WHAT THE TASK REQUIRES
Write the following entries out again exactly, skipping each image.

[Records drawn from a dataset]
= Beginning of Section =

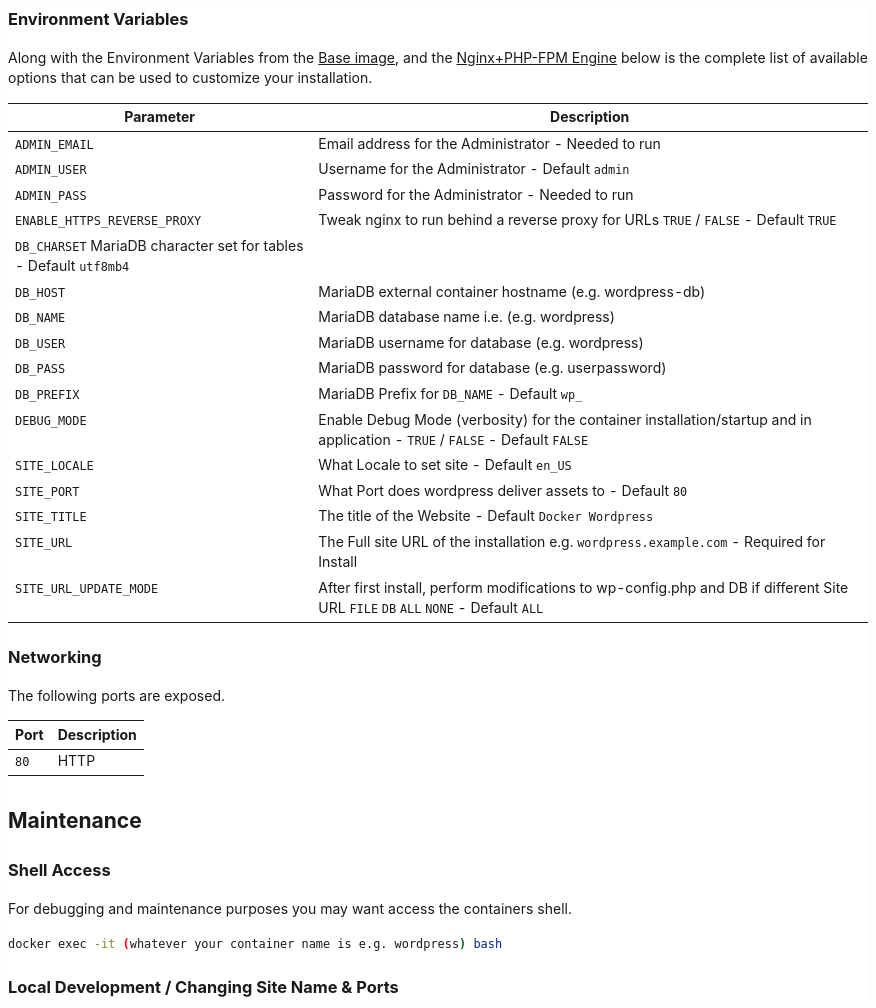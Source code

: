 ### Environment Variables

Along with the Environment Variables from the [Base image](https://hub.docker.com/r/tiredofit/alpine), and the [Nginx+PHP-FPM Engine](https://hub.docker.com/r/tiredofit/nginx-php-fpm) below is the complete list of available options that can be used to customize your installation.


| Parameter | Description |
|-----------|-------------|
| `ADMIN_EMAIL` | Email address for the Administrator - Needed to run   |
| `ADMIN_USER` | Username for the Administrator - Default `admin`       |
| `ADMIN_PASS` | Password for the Administrator - Needed to run         |
| `ENABLE_HTTPS_REVERSE_PROXY` | Tweak nginx to run behind a reverse proxy for URLs `TRUE` / `FALSE` - Default `TRUE` |
| `DB_CHARSET` MariaDB character set for tables - Default `utf8mb4` |
| `DB_HOST` | MariaDB external container hostname (e.g. wordpress-db) |
| `DB_NAME` | MariaDB database name i.e. (e.g. wordpress) |
| `DB_USER` | MariaDB username for database (e.g. wordpress) |
| `DB_PASS` | MariaDB password for database (e.g. userpassword) |
| `DB_PREFIX` | MariaDB Prefix for `DB_NAME` - Default `wp_`             |
| `DEBUG_MODE` | Enable Debug Mode (verbosity) for the container installation/startup and in application - `TRUE` / `FALSE` - Default `FALSE` |
| `SITE_LOCALE` | What Locale to set site - Default `en_US`             |
| `SITE_PORT` | What Port does wordpress deliver assets to - Default `80` |
| `SITE_TITLE` | The title of the Website - Default `Docker Wordpress`  |
| `SITE_URL` | The Full site URL of the installation e.g. `wordpress.example.com` - Required for Install |
| `SITE_URL_UPDATE_MODE` | After first install, perform modifications to wp-config.php and DB if different Site URL `FILE` `DB` `ALL` `NONE` - Default `ALL` |


### Networking

The following ports are exposed.

| Port      | Description |
|-----------|-------------|
| `80`      | HTTP        |

## Maintenance
### Shell Access

For debugging and maintenance purposes you may want access the containers shell.

```bash
docker exec -it (whatever your container name is e.g. wordpress) bash
```
### Local Development / Changing Site Name & Ports
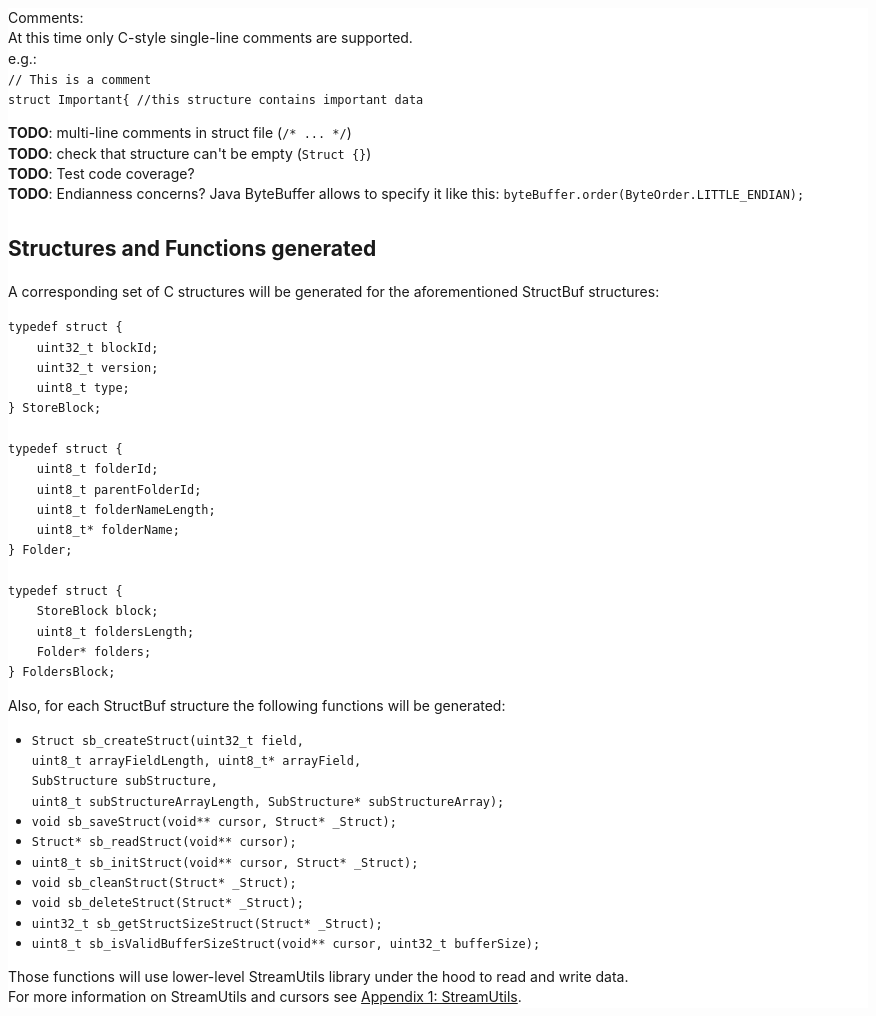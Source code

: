 Comments:  
At this time only C-style single-line comments are supported.  
e.g.:  
`// This is a comment`  
`struct Important{ //this structure contains important data`  
  
**TODO**: multi-line comments in struct file (`/* ... */`)  
**TODO**: check that structure can't be empty (`Struct {}`)  
**TODO**: Test code coverage?  
**TODO**: Endianness concerns? Java ByteBuffer allows to specify it like this: `byteBuffer.order(ByteOrder.LITTLE_ENDIAN);`  
  
## Structures and Functions generated  
  
A corresponding set of C structures will be generated for the aforementioned StructBuf structures:  
```  
typedef struct {  
    uint32_t blockId;  
    uint32_t version;  
    uint8_t type;  
} StoreBlock;  
  
typedef struct {  
    uint8_t folderId;  
    uint8_t parentFolderId;  
    uint8_t folderNameLength;  
    uint8_t* folderName;  
} Folder;  
  
typedef struct {  
    StoreBlock block;  
    uint8_t foldersLength;  
    Folder* folders;  
} FoldersBlock;  
```  
  
Also, for each StructBuf structure the following functions will be generated:  
- `Struct sb_createStruct(uint32_t field,`  
  `uint8_t arrayFieldLength, uint8_t* arrayField,`  
  `SubStructure subStructure,`  
  `uint8_t subStructureArrayLength, SubStructure* subStructureArray);`  
- `void sb_saveStruct(void** cursor, Struct* _Struct);`  
- `Struct* sb_readStruct(void** cursor);`  
- `uint8_t sb_initStruct(void** cursor, Struct* _Struct);`  
- `void sb_cleanStruct(Struct* _Struct);`  
- `void sb_deleteStruct(Struct* _Struct);`  
- `uint32_t sb_getStructSizeStruct(Struct* _Struct);`  
- `uint8_t sb_isValidBufferSizeStruct(void** cursor, uint32_t bufferSize);`  
  
Those functions will use lower-level StreamUtils library under the hood to read and write data.    
For more information on StreamUtils and cursors see [Appendix 1: StreamUtils](#appendix-1-streamutils).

= End of Section =

RESPONSE TO THIS TASK
Source code

: ### Environment Variables

Along with the Environment Variables from the [Base image](https://hub.docker.com/r/tiredofit/alpine), and the [Nginx+PHP-FPM Engine](https://hub.docker.com/r/tiredofit/nginx-php-fpm) below is the complete list of available options that can be used to customize your installation.


| Parameter | Description |
|-----------|-------------|
| `ADMIN_EMAIL` | Email address for the Administrator - Needed to run   |
| `ADMIN_USER` | Username for the Administrator - Default `admin`       |
| `ADMIN_PASS` | Password for the Administrator - Needed to run         |
| `ENABLE_HTTPS_REVERSE_PROXY` | Tweak nginx to run behind a reverse proxy for URLs `TRUE` / `FALSE` - Default `TRUE` |
| `DB_CHARSET` MariaDB character set for tables - Default `utf8mb4` |
| `DB_HOST` | MariaDB external container hostname (e.g. wordpress-db) |
| `DB_NAME` | MariaDB database name i.e. (e.g. wordpress) |
| `DB_USER` | MariaDB username for database (e.g. wordpress) |
| `DB_PASS` | MariaDB password for database (e.g. userpassword) |
| `DB_PREFIX` | MariaDB Prefix for `DB_NAME` - Default `wp_`             |
| `DEBUG_MODE` | Enable Debug Mode (verbosity) for the container installation/startup and in application - `TRUE` / `FALSE` - Default `FALSE` |
| `SITE_LOCALE` | What Locale to set site - Default `en_US`             |
| `SITE_PORT` | What Port does wordpress deliver assets to - Default `80` |
| `SITE_TITLE` | The title of the Website - Default `Docker Wordpress`  |
| `SITE_URL` | The Full site URL of the installation e.g. `wordpress.example.com` - Required for Install |
| `SITE_URL_UPDATE_MODE` | After first install, perform modifications to wp-config.php and DB if different Site URL `FILE` `DB` `ALL` `NONE` - Default `ALL` |


### Networking

The following ports are exposed.

| Port      | Description |
|-----------|-------------|
| `80`      | HTTP        |

## Maintenance
### Shell Access

For debugging and maintenance purposes you may want access the containers shell.

```bash
docker exec -it (whatever your container name is e.g. wordpress) bash
```
### Local Development / Changing Site Name & Ports
Source code

: Comments:  
At this time only C-style single-line comments are supported.  
e.g.:  
`// This is a comment`  
`struct Important{ //this structure contains important data`  
  
**TODO**: multi-line comments in struct file (`/* ... */`)  
**TODO**: check that structure can't be empty (`Struct {}`)  
**TODO**: Test code coverage?  
**TODO**: Endianness concerns? Java ByteBuffer allows to specify it like this: `byteBuffer.order(ByteOrder.LITTLE_ENDIAN);`  
  
## Structures and Functions generated  
  
A corresponding set of C structures will be generated for the aforementioned StructBuf structures:  
```  
typedef struct {  
    uint32_t blockId;  
    uint32_t version;  
    uint8_t type;  
} StoreBlock;  
  
typedef struct {  
    uint8_t folderId;  
    uint8_t parentFolderId;  
    uint8_t folderNameLength;  
    uint8_t* folderName;  
} Folder;  
  
typedef struct {  
    StoreBlock block;  
    uint8_t foldersLength;  
    Folder* folders;  
} FoldersBlock;  
```  
  
Also, for each StructBuf structure the following functions will be generated:  
- `Struct sb_createStruct(uint32_t field,`  
  `uint8_t arrayFieldLength, uint8_t* arrayField,`  
  `SubStructure subStructure,`  
  `uint8_t subStructureArrayLength, SubStructure* subStructureArray);`  
- `void sb_saveStruct(void** cursor, Struct* _Struct);`  
- `Struct* sb_readStruct(void** cursor);`  
- `uint8_t sb_initStruct(void** cursor, Struct* _Struct);`  
- `void sb_cleanStruct(Struct* _Struct);`  
- `void sb_deleteStruct(Struct* _Struct);`  
- `uint32_t sb_getStructSizeStruct(Struct* _Struct);`  
- `uint8_t sb_isValidBufferSizeStruct(void** cursor, uint32_t bufferSize);`  
  
Those functions will use lower-level StreamUtils library under the hood to read and write data.    
For more information on StreamUtils and cursors see [Appendix 1: StreamUtils](#appendix-1-streamutils).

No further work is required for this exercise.